## Prompt
Scan the lines below and report each one containing "usuários" by copying it.

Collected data

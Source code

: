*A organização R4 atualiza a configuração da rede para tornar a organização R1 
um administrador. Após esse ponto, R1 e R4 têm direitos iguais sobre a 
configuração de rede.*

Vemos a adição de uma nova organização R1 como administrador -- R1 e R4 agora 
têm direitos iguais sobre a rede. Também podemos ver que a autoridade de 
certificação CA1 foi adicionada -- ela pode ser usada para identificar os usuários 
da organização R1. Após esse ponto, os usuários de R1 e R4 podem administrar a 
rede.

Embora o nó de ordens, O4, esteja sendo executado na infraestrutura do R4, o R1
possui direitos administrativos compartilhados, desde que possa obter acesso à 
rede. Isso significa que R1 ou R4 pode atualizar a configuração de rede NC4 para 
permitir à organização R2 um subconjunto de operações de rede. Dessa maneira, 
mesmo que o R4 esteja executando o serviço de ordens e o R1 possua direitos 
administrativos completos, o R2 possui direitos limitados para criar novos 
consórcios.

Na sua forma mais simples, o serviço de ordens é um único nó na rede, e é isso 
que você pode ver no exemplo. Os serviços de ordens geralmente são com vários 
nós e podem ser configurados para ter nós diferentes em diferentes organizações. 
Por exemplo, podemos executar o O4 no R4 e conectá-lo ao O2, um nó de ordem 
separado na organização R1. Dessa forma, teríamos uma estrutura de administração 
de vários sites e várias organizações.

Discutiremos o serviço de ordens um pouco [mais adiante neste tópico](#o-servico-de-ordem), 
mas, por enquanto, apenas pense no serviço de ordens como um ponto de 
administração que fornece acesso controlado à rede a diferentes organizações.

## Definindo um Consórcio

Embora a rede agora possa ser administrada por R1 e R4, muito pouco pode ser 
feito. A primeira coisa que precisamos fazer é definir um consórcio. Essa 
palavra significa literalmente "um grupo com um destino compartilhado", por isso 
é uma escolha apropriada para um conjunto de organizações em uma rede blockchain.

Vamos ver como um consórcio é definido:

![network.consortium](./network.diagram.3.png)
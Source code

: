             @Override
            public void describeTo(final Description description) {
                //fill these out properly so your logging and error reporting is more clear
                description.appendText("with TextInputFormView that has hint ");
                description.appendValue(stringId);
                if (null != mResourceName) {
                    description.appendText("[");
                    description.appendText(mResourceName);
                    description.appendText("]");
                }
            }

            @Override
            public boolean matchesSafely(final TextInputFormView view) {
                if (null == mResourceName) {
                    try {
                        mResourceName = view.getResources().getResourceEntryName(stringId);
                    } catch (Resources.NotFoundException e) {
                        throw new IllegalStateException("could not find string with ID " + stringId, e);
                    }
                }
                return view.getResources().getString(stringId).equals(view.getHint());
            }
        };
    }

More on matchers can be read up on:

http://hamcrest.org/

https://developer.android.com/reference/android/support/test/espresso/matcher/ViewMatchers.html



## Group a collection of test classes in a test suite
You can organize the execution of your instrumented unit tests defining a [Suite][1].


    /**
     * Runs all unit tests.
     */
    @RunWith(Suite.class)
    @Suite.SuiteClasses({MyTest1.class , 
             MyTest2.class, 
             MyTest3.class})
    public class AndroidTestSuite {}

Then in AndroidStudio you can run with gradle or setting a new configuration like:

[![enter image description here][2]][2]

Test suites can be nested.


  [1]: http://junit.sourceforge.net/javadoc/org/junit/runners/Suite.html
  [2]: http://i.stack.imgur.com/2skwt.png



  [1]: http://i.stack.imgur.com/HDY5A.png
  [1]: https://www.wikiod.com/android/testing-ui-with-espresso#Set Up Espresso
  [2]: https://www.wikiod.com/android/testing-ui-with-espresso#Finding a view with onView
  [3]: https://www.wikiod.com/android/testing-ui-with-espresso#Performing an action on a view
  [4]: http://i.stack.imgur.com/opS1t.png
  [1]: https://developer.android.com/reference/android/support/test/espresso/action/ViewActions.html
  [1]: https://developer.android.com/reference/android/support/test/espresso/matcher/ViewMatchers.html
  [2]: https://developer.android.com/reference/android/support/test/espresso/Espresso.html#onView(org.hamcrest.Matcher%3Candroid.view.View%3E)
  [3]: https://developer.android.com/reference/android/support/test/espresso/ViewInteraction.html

## Solution to this exercise
certificação CA1 foi adicionada -- ela pode ser usada para identificar os usuários 
da organização R1. Após esse ponto, os usuários de R1 e R4 podem administrar a 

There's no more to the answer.